As shown in Table 1, the prediction accuracies of one-stage G2DE are 80.39%, 92.03%, 91.60% and 78.66% with different feature sets. The two-stage G2DE further improve the prediction accuracies and achieves the best average accuracy of 86.58%. Though the number of kernels increases from one-stage to two-stage G2DE, it is still much less than the other kernel based classifiers. Table 1 also reveals that the kernel based classifiers generally outperform the logic based classifiers. As a result, the G2DE is capable of delivering satisfactory performance using a smaller number of kernel functions than the other systems.

Table 1.

Prediction accuracies achieved by SVM, RVKDE, G2DE, C4.5 and RIPPER.

Kernel based classifiers Logic based classifiers


Feature set SVM RVKDE G2DE G2DE-2 C4.5 RIPPER
1 80.17% 77.59% 80.39% 80.60% 77.80% 76.72%
2 93.32% 92.46% 92.03% 93.10% 90.95% 90.52%
3 91.60% 91.16% 91.60% 92.46% 91.16% 91.38%
4 78.66% 79.53% 78.66% 80.17% 77.37% 76.72%
Average 85.94% 85.18% 85.67% 86.58% 84.32% 83.84%

#kernels 361 920 6 36 10 9

The best performance among each feature set is highlighted with bold font. The G2DE-2 indicates the two-stage G2DE, which uses the first stage G2DE to cluster samples and than uses the second stage G2DE to classify each clusters. The #kernels indicate number of kernels in average, where the numbers of logic based classifiers indicate the number of rules they deliver.

In addition to compare the alternative classification algorithms, the prediction performance of the proposed method is also compared to two existing pre-miRNA identification packages, miPred [14] and miR-KDE [15]. A number (nf) of features from the four feature sets are selected with Wilcoxon rank sum test [37] are utilized as the feature set of G2DE. In current implementation, nf is set to seven because that the feature set yielding the best performance in Table 1 contains seven features. In this experiment, a prediction is performed by using the HU920 dataset to predict the HU464 dataset with the parameters maximizing the prediction accuracy of ten-fold cross-validation on the HU920 dataset. The five indices for binary classification (Table 2) used in miPred and miR-KDE are adopted. Table 3 shows the experimental results. G2DE achieves comparable performance with those delivered by miPred and miR-KDE. A notable difference between G2DE and miPred and miR-KDE is that G2DE utilizes much less kernels. G2DE-2 yields the best %ACC, %SE, %Fm and %MCC, which are 93.32%, 90.09%, 93.10% and 87.16%, respectively. Although the number of kernels in G2DE-2 is five times larger than that in G2DE, it is more acceptable to perform further analyses than that in miPred and miR-KDE.

Table 2.

Evaluation measures employed in this study.

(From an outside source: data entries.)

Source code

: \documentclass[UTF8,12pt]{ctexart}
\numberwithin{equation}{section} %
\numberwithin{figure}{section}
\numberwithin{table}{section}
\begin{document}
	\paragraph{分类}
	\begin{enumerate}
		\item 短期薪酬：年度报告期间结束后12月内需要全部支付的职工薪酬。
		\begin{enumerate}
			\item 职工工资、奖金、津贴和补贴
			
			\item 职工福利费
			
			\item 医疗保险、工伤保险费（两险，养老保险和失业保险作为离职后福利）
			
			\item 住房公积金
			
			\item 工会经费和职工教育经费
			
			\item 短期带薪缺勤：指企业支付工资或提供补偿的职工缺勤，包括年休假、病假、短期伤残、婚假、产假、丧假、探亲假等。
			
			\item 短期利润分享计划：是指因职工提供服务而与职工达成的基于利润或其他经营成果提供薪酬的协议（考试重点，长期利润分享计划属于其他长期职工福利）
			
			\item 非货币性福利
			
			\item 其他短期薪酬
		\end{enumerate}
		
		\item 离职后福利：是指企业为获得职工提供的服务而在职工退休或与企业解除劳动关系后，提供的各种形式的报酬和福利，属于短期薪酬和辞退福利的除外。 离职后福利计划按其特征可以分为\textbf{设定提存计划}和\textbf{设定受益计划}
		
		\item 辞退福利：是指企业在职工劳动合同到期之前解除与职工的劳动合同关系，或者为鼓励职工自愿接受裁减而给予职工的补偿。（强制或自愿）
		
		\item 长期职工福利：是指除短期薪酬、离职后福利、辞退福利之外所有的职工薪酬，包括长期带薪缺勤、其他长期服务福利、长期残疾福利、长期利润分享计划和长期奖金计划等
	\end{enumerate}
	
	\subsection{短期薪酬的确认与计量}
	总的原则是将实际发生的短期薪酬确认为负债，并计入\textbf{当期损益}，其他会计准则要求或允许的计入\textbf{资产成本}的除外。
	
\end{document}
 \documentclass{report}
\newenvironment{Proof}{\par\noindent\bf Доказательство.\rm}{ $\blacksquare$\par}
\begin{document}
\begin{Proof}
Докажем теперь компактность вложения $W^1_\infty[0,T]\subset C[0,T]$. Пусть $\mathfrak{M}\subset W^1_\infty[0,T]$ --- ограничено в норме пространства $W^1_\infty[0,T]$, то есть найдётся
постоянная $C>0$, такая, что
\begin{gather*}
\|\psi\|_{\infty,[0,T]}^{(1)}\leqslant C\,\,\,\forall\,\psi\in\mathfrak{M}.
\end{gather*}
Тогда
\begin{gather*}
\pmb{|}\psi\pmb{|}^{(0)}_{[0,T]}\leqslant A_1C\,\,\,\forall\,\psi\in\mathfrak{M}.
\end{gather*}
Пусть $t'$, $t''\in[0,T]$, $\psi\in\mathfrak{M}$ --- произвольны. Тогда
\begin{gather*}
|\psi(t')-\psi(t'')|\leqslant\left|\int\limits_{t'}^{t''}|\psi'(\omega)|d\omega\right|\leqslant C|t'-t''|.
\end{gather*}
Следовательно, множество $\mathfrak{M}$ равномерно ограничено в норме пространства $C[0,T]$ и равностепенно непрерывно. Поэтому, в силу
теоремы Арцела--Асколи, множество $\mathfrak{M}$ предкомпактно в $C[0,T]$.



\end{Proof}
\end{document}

Measure Abbreviation Equation
Sensitivity (recall) %SE TP/(TP+FN)
Specificity %SP TN/(TN+FP)
Accuracy %ACC (TP+TN)/(TP+TN+FP+FN)
F-measure %Fm 2TP/(2TP+FP+FN)
Matthews' correlation coefficient %MCC (TP × TN-FP × FN)/sqrt((TP+FP) × (TN+FN) × (TP+FN) × (TN+FP))

The definition of the abbreviations used: TP is the number of real pre-miRNAs detected; FN is the number of real pre-miRNAs missed; TN is the number of pseudo hairpins correctly classified; and FN is the number of pseudo hairpins incorrectly classified as pre-miRNA.

Table 3.

Comparison of G2DE and two existing pre-miRNA identification packages.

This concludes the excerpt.